Nel numero di agosto della prestigiosa rivista Le Scienze, edizione italiana di Scientific American, compare la notizia che 925 ricercatori del Cnr, sottoscrivendo un documento comune, hanno creato un movimento che chiede essenzialmente trasparenza nella gestione di quello che dovrebbe essere il più importante ente di ricerca pubblica del nostro paese.

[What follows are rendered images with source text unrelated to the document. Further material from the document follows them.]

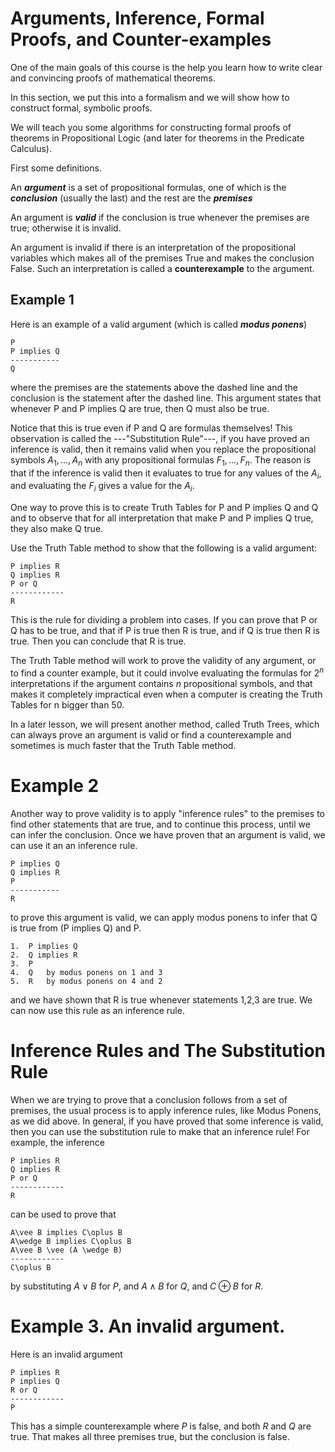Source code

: # Arguments, Inference, Formal Proofs, and Counter-examples

One of the main goals of this course is the help you learn how to write clear and convincing proofs of mathematical theorems. 

In this section, we put this into a formalism and we will show how to construct formal, symbolic proofs.

We will teach you some algorithms for constructing formal proofs of theorems in Propositional Logic (and later 
for theorems in the Predicate Calculus).

First some definitions.

An ___argument___ is a set of propositional formulas, one of which is the ___conclusion___ 
(usually the last) and the rest are the ___premises___

An argument is ___valid___ if the conclusion is true whenever the premises are true;
otherwise it is invalid.

An argument is invalid if there is an interpretation of the propositional variables which makes
all of the premises True and makes the conclusion False. Such an interpretation is called a
__counterexample__ to the argument.

## Example 1
Here is an example of a valid argument (which is called ___modus ponens___)
```
P
P implies Q
-----------
Q
```
where the premises are the statements above the dashed line and the conclusion is the statement after the dashed line.
This argument states that whenever P and P implies Q are true, then Q must also be true.

Notice that this is true even if P and Q are formulas themselves! 
This observation is called the ---"Substitution Rule"---, if you have proved an inference is valid, then it
remains valid when you replace the propositional symbols $A_1,\ldots,A_n$ with any propositional formulas
$F_1,\ldots,F_n$. The reason is that if the inference is valid then it evaluates to true for any values of the $A_i$, and evaluating the $F_i$ gives a value for the $A_i$.

One way to prove this is to create Truth Tables for P and P implies Q and Q and to observe that for all interpretation
that make P and P implies Q true, they also make Q true. 

Use the Truth Table method to show that the following is a valid argument:
```
P implies R
Q implies R
P or Q
------------
R
```
This is the rule for dividing a problem into cases.  If you can prove that P or Q has to be true,
and that if P is true then R is true,   and if Q is true then R is true.  Then you can conclude that R is true.

The Truth Table method will work to prove the validity of any argument, or to find a counter example, but
it could involve evaluating the formulas for $2^n$ interpretations if the argument contains $n$ propositional symbols,
and that makes it completely impractical even when a computer is creating the Truth Tables for n bigger than 50.

In a later lesson, we will present another method, called Truth Trees, which can always prove an argument is valid or find a counterexample and sometimes is much faster that the Truth Table method.

# Example 2
Another way to prove validity is to apply "inference rules" to the premises to find other statements that are true, and
to continue this process, until we can infer the conclusion.  Once we have proven that an argument is valid, we can
use it an an inference rule.

```
P implies Q
Q implies R
P
-----------
R
```
to prove this argument is valid, we can apply modus ponens to infer that Q is true from (P implies Q) and P.

```
1.  P implies Q
2.  Q implies R
3.  P
4.  Q   by modus ponens on 1 and 3
5.  R   by modus ponens on 4 and 2
```
and we have shown that R is true whenever statements 1,2,3 are true. We can now use this rule
as an inference rule. 

# Inference Rules and The Substitution Rule
When we are trying to prove that a conclusion follows from a set of premises, the usual process is to
apply inference rules, like Modus Ponens, as we did above. In general, if you have proved that some inference
is valid, then you can use the substitution rule to make that an inference rule! For example, 
the inference
```
P implies R
Q implies R
P or Q
------------
R
```
can be used to prove that
```
A\vee B implies C\oplus B
A\wedge B implies C\oplus B
A\vee B \vee (A \wedge B)
------------
C\oplus B
```
by substituting $A\vee B$ for $P$, and $A\wedge B$ for $Q$, and $C\oplus B$ for $R$.




# Example 3. An invalid argument.
Here is an invalid argument
```
P implies R
P implies Q
R or Q
------------
P
```
This has a simple counterexample where $P$ is false, and both $R$ and $Q$ are true.
That makes all three premises true, but the conclusion is false.

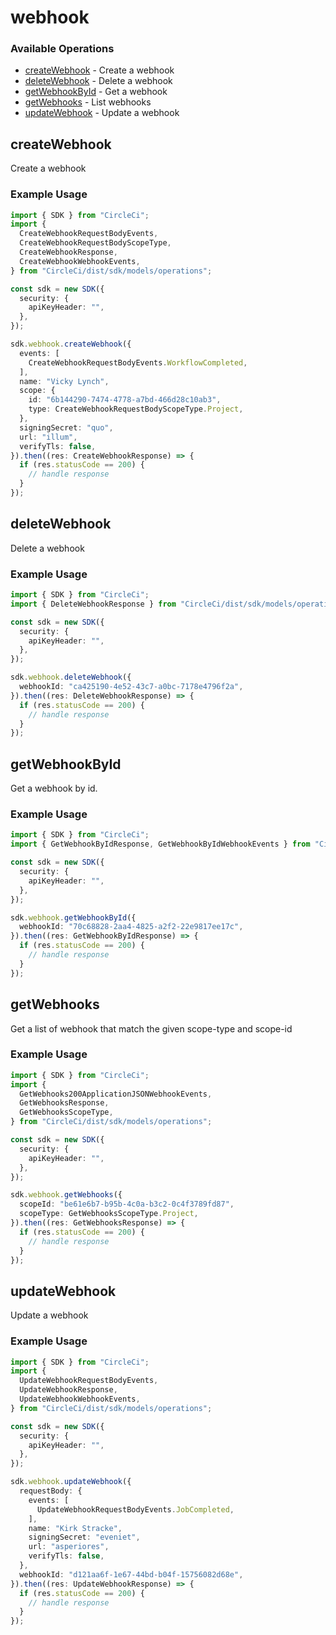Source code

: # webhook

### Available Operations

* [createWebhook](#createwebhook) - Create a webhook
* [deleteWebhook](#deletewebhook) - Delete a webhook
* [getWebhookById](#getwebhookbyid) - Get a webhook
* [getWebhooks](#getwebhooks) - List webhooks
* [updateWebhook](#updatewebhook) - Update a webhook

## createWebhook

Create a webhook

### Example Usage

```typescript
import { SDK } from "CircleCi";
import {
  CreateWebhookRequestBodyEvents,
  CreateWebhookRequestBodyScopeType,
  CreateWebhookResponse,
  CreateWebhookWebhookEvents,
} from "CircleCi/dist/sdk/models/operations";

const sdk = new SDK({
  security: {
    apiKeyHeader: "",
  },
});

sdk.webhook.createWebhook({
  events: [
    CreateWebhookRequestBodyEvents.WorkflowCompleted,
  ],
  name: "Vicky Lynch",
  scope: {
    id: "6b144290-7474-4778-a7bd-466d28c10ab3",
    type: CreateWebhookRequestBodyScopeType.Project,
  },
  signingSecret: "quo",
  url: "illum",
  verifyTls: false,
}).then((res: CreateWebhookResponse) => {
  if (res.statusCode == 200) {
    // handle response
  }
});
```

## deleteWebhook

Delete a webhook

### Example Usage

```typescript
import { SDK } from "CircleCi";
import { DeleteWebhookResponse } from "CircleCi/dist/sdk/models/operations";

const sdk = new SDK({
  security: {
    apiKeyHeader: "",
  },
});

sdk.webhook.deleteWebhook({
  webhookId: "ca425190-4e52-43c7-a0bc-7178e4796f2a",
}).then((res: DeleteWebhookResponse) => {
  if (res.statusCode == 200) {
    // handle response
  }
});
```

## getWebhookById

Get a webhook by id.

### Example Usage

```typescript
import { SDK } from "CircleCi";
import { GetWebhookByIdResponse, GetWebhookByIdWebhookEvents } from "CircleCi/dist/sdk/models/operations";

const sdk = new SDK({
  security: {
    apiKeyHeader: "",
  },
});

sdk.webhook.getWebhookById({
  webhookId: "70c68828-2aa4-4825-a2f2-22e9817ee17c",
}).then((res: GetWebhookByIdResponse) => {
  if (res.statusCode == 200) {
    // handle response
  }
});
```

## getWebhooks

Get a list of webhook that match the given scope-type and scope-id

### Example Usage

```typescript
import { SDK } from "CircleCi";
import {
  GetWebhooks200ApplicationJSONWebhookEvents,
  GetWebhooksResponse,
  GetWebhooksScopeType,
} from "CircleCi/dist/sdk/models/operations";

const sdk = new SDK({
  security: {
    apiKeyHeader: "",
  },
});

sdk.webhook.getWebhooks({
  scopeId: "be61e6b7-b95b-4c0a-b3c2-0c4f3789fd87",
  scopeType: GetWebhooksScopeType.Project,
}).then((res: GetWebhooksResponse) => {
  if (res.statusCode == 200) {
    // handle response
  }
});
```

## updateWebhook

Update a webhook

### Example Usage

```typescript
import { SDK } from "CircleCi";
import {
  UpdateWebhookRequestBodyEvents,
  UpdateWebhookResponse,
  UpdateWebhookWebhookEvents,
} from "CircleCi/dist/sdk/models/operations";

const sdk = new SDK({
  security: {
    apiKeyHeader: "",
  },
});

sdk.webhook.updateWebhook({
  requestBody: {
    events: [
      UpdateWebhookRequestBodyEvents.JobCompleted,
    ],
    name: "Kirk Stracke",
    signingSecret: "eveniet",
    url: "asperiores",
    verifyTls: false,
  },
  webhookId: "d121aa6f-1e67-44bd-b04f-15756082d68e",
}).then((res: UpdateWebhookResponse) => {
  if (res.statusCode == 200) {
    // handle response
  }
});
```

Una gestione che il governo Berlusconi aveva finalizzato al suo progressivo smantellamento.
Il “Manifesto dei ricercatori” si pone infatti come obiettivo prioritario l’indizione di “primarie” per l’individuazione del nuovo presidente del Cnr, puntando ovviamente ad una totale inversione di tendenza rispetto alla gestione degli ultimi anni.

Si tratta di una iniziativa interessante ed importante, che non deve rischiare di rimanere confinata tra gli addetti ai lavori. Viviamo in un paese che continua ad essere miracolato da realtà d’eccellenza anche nel campo ultratrascurato della ricerca, ma questo non vuol dire che non abbiamo un bisogno vitale, sul piano sociale, economico e culturale, del rilancio di questo settore della conoscenza, che più di altri parla direttamente del futuro della nostra società.

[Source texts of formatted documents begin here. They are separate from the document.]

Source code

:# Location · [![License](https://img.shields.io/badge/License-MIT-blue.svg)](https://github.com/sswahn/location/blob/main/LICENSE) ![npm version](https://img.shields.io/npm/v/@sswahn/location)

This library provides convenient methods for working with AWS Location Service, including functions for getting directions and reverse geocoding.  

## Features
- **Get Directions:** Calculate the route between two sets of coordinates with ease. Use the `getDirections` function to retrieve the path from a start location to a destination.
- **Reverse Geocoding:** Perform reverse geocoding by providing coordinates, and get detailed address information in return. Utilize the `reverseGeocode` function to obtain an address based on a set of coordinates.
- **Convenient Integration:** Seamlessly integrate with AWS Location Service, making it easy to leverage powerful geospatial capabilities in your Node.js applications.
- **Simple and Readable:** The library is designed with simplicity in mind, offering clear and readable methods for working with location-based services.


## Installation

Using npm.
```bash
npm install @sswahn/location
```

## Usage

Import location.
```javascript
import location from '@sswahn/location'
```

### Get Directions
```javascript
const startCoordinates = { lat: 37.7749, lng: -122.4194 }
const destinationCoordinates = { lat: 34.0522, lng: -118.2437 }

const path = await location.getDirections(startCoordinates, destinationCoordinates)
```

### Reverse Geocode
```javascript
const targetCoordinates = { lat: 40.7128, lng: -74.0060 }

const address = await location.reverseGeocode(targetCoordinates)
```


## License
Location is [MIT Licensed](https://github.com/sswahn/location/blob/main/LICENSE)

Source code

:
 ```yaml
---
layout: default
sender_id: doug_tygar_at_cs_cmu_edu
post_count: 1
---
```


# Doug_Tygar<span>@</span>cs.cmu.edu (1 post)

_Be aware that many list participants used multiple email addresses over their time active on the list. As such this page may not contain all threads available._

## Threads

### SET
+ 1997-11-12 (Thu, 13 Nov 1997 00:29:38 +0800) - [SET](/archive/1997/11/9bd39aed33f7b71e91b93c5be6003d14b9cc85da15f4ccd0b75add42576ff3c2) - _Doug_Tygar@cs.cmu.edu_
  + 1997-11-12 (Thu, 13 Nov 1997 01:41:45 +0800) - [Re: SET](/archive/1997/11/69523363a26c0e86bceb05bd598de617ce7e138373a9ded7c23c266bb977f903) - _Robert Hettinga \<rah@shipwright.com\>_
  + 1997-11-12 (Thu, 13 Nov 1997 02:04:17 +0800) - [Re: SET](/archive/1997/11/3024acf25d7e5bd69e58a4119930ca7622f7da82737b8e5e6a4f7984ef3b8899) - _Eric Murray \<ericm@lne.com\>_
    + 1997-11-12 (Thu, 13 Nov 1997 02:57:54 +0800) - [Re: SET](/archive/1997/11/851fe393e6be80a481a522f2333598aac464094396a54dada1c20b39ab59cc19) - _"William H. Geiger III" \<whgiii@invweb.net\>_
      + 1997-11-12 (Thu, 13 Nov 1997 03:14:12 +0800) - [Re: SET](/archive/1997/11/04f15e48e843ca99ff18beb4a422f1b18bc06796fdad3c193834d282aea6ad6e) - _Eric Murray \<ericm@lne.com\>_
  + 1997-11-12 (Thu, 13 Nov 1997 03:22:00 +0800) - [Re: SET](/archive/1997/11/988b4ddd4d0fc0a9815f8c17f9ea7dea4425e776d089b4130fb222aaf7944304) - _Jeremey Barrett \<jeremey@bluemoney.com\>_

I ricercatori del Cnr, con la loro iniziativa, sono anche la spia di come la contraddizione di una società che richiede maggiore conoscenza e creatività, ma non investa su di esse, stimoli sempre più alla mobilitazione i soggetti che vi sono legati. Si tratta di soggetti la cui identità professionale è immediatamente legata all’attività che svolgono, e la loro valorizzazione professionale e sociale è tutt’uno con quella del campo di cui si occupano, sia essa la ricerca vera e propria o l’insegnamento o la produzione culturale di qualsiasi genere.

Sono soggetti abituati al lavoro cooperativo, alfabetizzati rispetto alle nuove forme di comunicazione e dunque capaci di mettersi in rete ed autorganizzarsi. Soggetti che mal sopportano l’esclusione dalle decisioni sulla gestione del proprio lavoro, perché portati per funzione a percorsi partecipativi.

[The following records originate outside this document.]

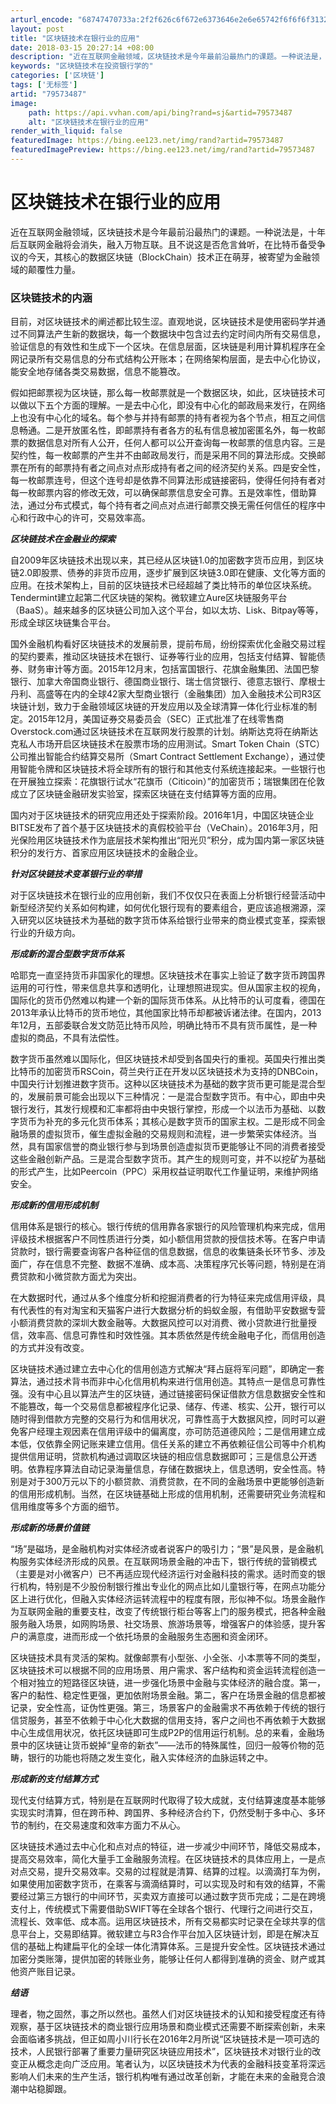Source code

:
 ```yaml
---
arturl_encode: "68747470733a:2f2f626c6f672e6373646e2e6e65742f6f6f6f3132336c6c6c:2f61727469636c652f64657461696c732f3739353733343837"
layout: post
title: "区块链技术在银行业的应用"
date: 2018-03-15 20:27:14 +08:00
description: "近在互联网金融领域，区块链技术是今年最前沿最热门的课题。一种说法是，十年后互联网金融将会消失，融入万"
keywords: "区块链技术在投资银行学的"
categories: ['区块链']
tags: ['无标签']
artid: "79573487"
image:
    path: https://api.vvhan.com/api/bing?rand=sj&artid=79573487
    alt: "区块链技术在银行业的应用"
render_with_liquid: false
featuredImage: https://bing.ee123.net/img/rand?artid=79573487
featuredImagePreview: https://bing.ee123.net/img/rand?artid=79573487
---
```


# 区块链技术在银行业的应用

近在互联网金融领域，区块链技术是今年最前沿最热门的课题。一种说法是，十年后互联网金融将会消失，融入万物互联。且不说这是否危言耸听，在比特币备受争议的今天，其核心的数据区块链（BlockChain）技术正在萌芽，被寄望为金融领域的颠覆性力量。

### 区块链技术的内涵

目前，对区块链技术的阐述都比较生涩。直观地说，区块链技术是使用密码学并通过不同算法产生新的数据块，每一个数据块中包含过去约定时间内所有交易信息，验证信息的有效性和生成下一个区块。在信息层面，区块链是利用计算机程序在全网记录所有交易信息的分布式结构公开账本；在网络架构层面，是去中心化协议，能安全地存储各类交易数据，信息不能篡改。

假如把邮票视为区块链，那么每一枚邮票就是一个数据区块，如此，区块链技术可以做以下五个方面的理解。一是去中心化，即没有中心化的邮政局来发行，在网络上也没有中心化的域名。每个参与并持有邮票的持有者视为各个节点，相互之间信息畅通。二是开放匿名性，即邮票持有者各方的私有信息被加密匿名外，每一枚邮票的数据信息对所有人公开，任何人都可以公开查询每一枚邮票的信息内容。三是契约性，每一枚邮票的产生并不由邮政局发行，而是采用不同的算法形成。交换邮票在所有的邮票持有者之间点对点形成持有者之间的经济契约关系。四是安全性，每一枚邮票连号，但这个连号却是依靠不同算法形成链接密码，使得任何持有者对每一枚邮票内容的修改无效，可以确保邮票信息安全可靠。五是效率性，借助算法，通过分布式模式，每个持有者之间点对点进行邮票交换无需任何信任的程序中心和行政中心的许可，交易效率高。

***区块链技术在金融业的探索***

自2009年区块链技术出现以来，其已经从区块链1.0的加密数字货币应用，到区块链2.0即股票、债券的非货币应用，逐步扩展到区块链3.0即在健康、文化等方面的应用。在技术架构上，目前的区块链技术已经超越了类比特币的单位区块系统。Tendermint建立起第二代区块链的架构。微软建立Aure区块链服务平台（BaaS）。越来越多的区块链公司加入这个平台，如以太坊、Lisk、Bitpay等等，形成全球区块链集合平台。

国外金融机构看好区块链技术的发展前景，提前布局，纷纷探索优化金融交易过程的契约要素，推动区块链技术在银行、证券等行业的应用，包括支付结算、智能债券、财务审计等方面。2015年12月末，包括富国银行、花旗金融集团、法国巴黎银行、加拿大帝国商业银行、德国商业银行、瑞士信贷银行、德意志银行、摩根士丹利、高盛等在内的全球42家大型商业银行（金融集团）加入金融技术公司R3区块链计划，致力于金融领域区块链的开发应用以及全球清算一体化行业标准的制定。2015年12月，美国证券交易委员会（SEC）正式批准了在线零售商Overstock.com通过区块链技术在互联网发行股票的计划。纳斯达克将在纳斯达克私人市场开启区块链技术在股票市场的应用测试。Smart Token Chain（STC）公司推出智能合约结算交易所（Smart Contract Settlement Exchange），通过使用智能令牌和区块链技术将全球所有的银行和其他支付系统连接起来。一些银行也在开展独立探索：花旗银行试水“花旗币（Citicoin）”的加密货币；瑞银集团在伦敦成立了区块链金融研发实验室，探索区块链在支付结算等方面的应用。

国内对于区块链技术的研究应用还处于探索阶段。2016年1月，中国区块链企业BITSE发布了首个基于区块链技术的真假校验平台（VeChain）。2016年3月，阳光保险用区块链技术作为底层技术架构推出“阳光贝”积分，成为国内第一家区块链积分的发行方、首家应用区块链技术的金融企业。

***针对区块链技术变革银行业的举措***

对于区块链技术在银行业的应用创新，我们不仅仅只在表面上分析银行经营活动中新型经济契约关系如何构建，如何优化银行现有的要素组合，更应该追根溯源，深入研究以区块链技术为基础的数字货币体系给银行业带来的商业模式变革，探索银行业的升级方向。

***形成新的混合型数字货币体系***

哈耶克一直坚持货币非国家化的理想。区块链技术在事实上验证了数字货币跨国界运用的可行性，带来信息共享和透明化，让理想照进现实。但从国家主权的视角，国际化的货币仍然难以构建一个新的国际货币体系。从比特币的认可度看，德国在2013年承认比特币的货币地位，其他国家比特币却都被诉诸法律。在国内，2013年12月，五部委联合发文防范比特币风险，明确比特币不具有货币属性，是一种虚拟的商品，不具有法偿性。

数字货币虽然难以国际化，但区块链技术却受到各国央行的重视。英国央行推出类比特币的加密货币RSCoin，荷兰央行正在开发以区块链技术为支持的DNBCoin，中国央行计划推进数字货币。这种以区块链技术为基础的数字货币更可能是混合型的，发展前景可能会出现以下三种情况：一是混合型数字货币。有中心，即由中央银行发行，其发行规模和汇率都将由中央银行掌控，形成一个以法币为基础、以数字货币为补充的多元化货币体系；其核心是数字货币的国家主权。二是形成不同金融场景的虚拟货币，催生虚拟金融的交易规则和流程，进一步繁荣实体经济。当然，具有国家信誉的商业银行参与到场景创造虚拟货币更能够让不同的消费者接受这些金融创新产品。三是混合型数字货币。其产生的规则可变，并不以挖矿为基础的形式产生，比如Peercoin（PPC）采用权益证明取代工作量证明，来维护网络安全。

***形成新的信用形成机制***

信用体系是银行的核心。银行传统的信用靠各家银行的风险管理机构来完成，信用评级技术根据客户不同性质进行分类，如小额信用贷款的授信技术等。在客户申请贷款时，银行需要查询客户各种征信的信息数据，信息的收集链条长环节多、涉及面广，存在信息不完整、数据不准确、成本高、决策程序冗长等问题，特别是在消费贷款和小微贷款方面尤为突出。

在大数据时代，通过从多个维度分析和挖掘消费者的行为特征来完成信用评级，具有代表性的有对淘宝和天猫客户进行大数据分析的蚂蚁金服，有借助平安数据专营小额消费贷款的深圳大数金融等。大数据风控可以对消费、微小贷款进行批量授信，效率高、信息可靠性和时效性强。其本质依然是传统金融电子化，而信用创造的方式并没有改变。

区块链技术通过建立去中心化的信用创造方式解决“拜占庭将军问题”，即确定一套算法，通过技术背书而非中心化信用机构来进行信用创造。其特点一是信息可靠性强。没有中心且以算法产生的区块链，通过链接密码保证借款方信息数据安全性和不能篡改，每一个交易信息都被程序化记录、储存、传递、核实、公开，银行可以随时得到借款方完整的交易行为和信用状况，可靠性高于大数据风控，同时可以避免客户经理主观因素在信用评级中的偏离度，亦可防范道德风险；二是信用建立成本低，仅依靠全网记账来建立信用。信任关系的建立不再依赖征信公司等中介机构提供信用证明，贷款机构通过调取区块链的相应信息数据即可；三是信息公开透明。依靠程序算法自动记录海量信息，存储在数据块上，信息透明，安全性高。特别是对于300万元以下的小额贷款、消费贷款，在不同的金融场景中更能够创造新的信用形成机制。当然，在区块链基础上形成的信用机制，还需要研究业务流程和信用维度等多个方面的细节。

***形成新的场景价值链***

“场”是磁场，是金融机构对实体经济或者说客户的吸引力；“景”是风景，是金融机构服务实体经济形成的风景。在互联网场景金融的冲击下，银行传统的营销模式（主要是对小微客户）已不再适应现代经济运行对金融科技的需求。适时而变的银行机构，特别是不少股份制银行推出专业化的网点比如儿童银行等，在网点功能分区上进行优化，但融入实体经济运转流程中的程度有限，形似神不似。场景金融作为互联网金融的重要支柱，改变了传统银行柜台等客上门的服务模式，把各种金融服务融入场景，如网购场景、社交场景、旅游场景等，增强客户的体验感，提升客户的满意度，进而形成一个依托场景的金融服务生态圈和资金闭环。

区块链技术具有灵活的架构。就像邮票有小型张、小全张、小本票等不同的类型，区块链技术可以根据不同的应用场景、用户需求、客户结构和资金运转流程创造一个相对独立的短路径区块链，进一步强化场景中金融与实体经济的融合度。第一，客户的黏性、稳定性更强，更加依附场景金融。第二，客户在场景金融的信息都被记录，安全性高，证伪性更强。第三，场景客户的金融需求不再依赖于传统的银行信贷服务，甚至不依赖于中心化大数据的信用支持，客户之间也不再依赖于大数据中心生成信用状况，依托区块链即可生成P2P的信用运行机制。总的来看，金融场景中的区块链让货币蜕掉“皇帝的新衣”——法币的特殊属性，回归一般等价物的范畴，银行的功能也将随之发生变化，融入实体经济的血脉运转之中。

***形成新的支付结算方式***

现代支付结算方式，特别是在互联网时代取得了较大成就，支付结算速度基本能够实现实时清算，但在跨币种、跨国界、多种经济合约下，仍然受制于多中心、多环节的制约，在交易速度和效率方面力不从心。

区块链技术通过去中心化和点对点的特征，进一步减少中间环节，降低交易成本，提高交易效率，简化大量手工金融服务流程。在区块链技术的具体应用上，一是点对点交易，提升交易效率。交易的过程就是清算、结算的过程。以滴滴打车为例，如果使用加密数字货币，在乘客与滴滴结算时，可以实现及时和有效的结算，不需要经过第三方银行的中间环节，买卖双方直接可以通过数字货币完成；二是在跨境支付上，传统模式下需要借助SWIFT等在全球各个银行、代理行之间进行交互，流程长、效率低、成本高。运用区块链技术，所有交易都实时记录在全球共享的信息平台上，交易即结算。微软建立与R3合作平台加入区块链计划，即是在解决互信的基础上构建扁平化的全球一体化清算体系。三是提升安全性。区块链技术通过加密分类账簿，提供加密的转账业务，能够让任何人都得到准确的资金、财产或其他资产账目记录。

***结语***

理者，物之固然，事之所以然也。虽然人们对区块链技术的认知和接受程度还有待观察，基于区块链技术的商业银行应用场景和商业模式还需要不断探索创新，未来会面临诸多挑战，但正如周小川行长在2016年2月所说“区块链技术是一项可选的技术，人民银行部署了重要力量研究区块链应用技术”，区块链技术对银行业的改变正从概念走向广泛应用。笔者认为，以区块链技术为代表的金融科技变革将深远影响人们未来的生产生活，银行机构唯有通过改革创新，才能在未来的金融竞合浪潮中站稳脚跟。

Proprio sul terreno della partecipazione incontrano l’Unione, che si può dire ne porti quasi un tratto originario. Nella sua fase costituente si è realizzato infatti quel grande quanto inaspettato evento delle primarie. La campagna elettorale per la scelta del leader della coalizione ha mobilitato il popolo che ha poi determinato la vittoria di questo schieramento. Bisogna ricordare più spesso forse ai nostri alleati quell’atto fondativo per l’Unione. Bisogna ricordarlo, proprio perché al suo interno non mancano forze che avversano pratiche di coinvolgimento di quei soggetti che chiedono di condividere le scelte che li riguardano.

Probabilmente è questo il segno più interessante e rassicurante del governo Prodi. Il fatto che volente o nolente debba mantenersi aderente al contesto che lo ha prodotto. Non penso che questo porti ad una valutazione eccessivamente ottimistica della fase che attraversiamo, difficile e carica di contraddizioni, ma la richiesta di pratiche partecipative che continua ad avanzare, e che anzi l’attuale governo sembra aver in qualche modo persino liberato, costituisce una specie di precondizione per la possibilità del cambiamento. Iniziative come quella del “Manifesto dei ricercatori” propongono pratiche che non solo costituiscono una rottura con la fase precedente, ma spingono in avanti, sul piano civile e politico, prefigurando un modello di società in cui la rappresentanza si disloca su diversi piani e si articola ben al di là di quella istituzionale classica.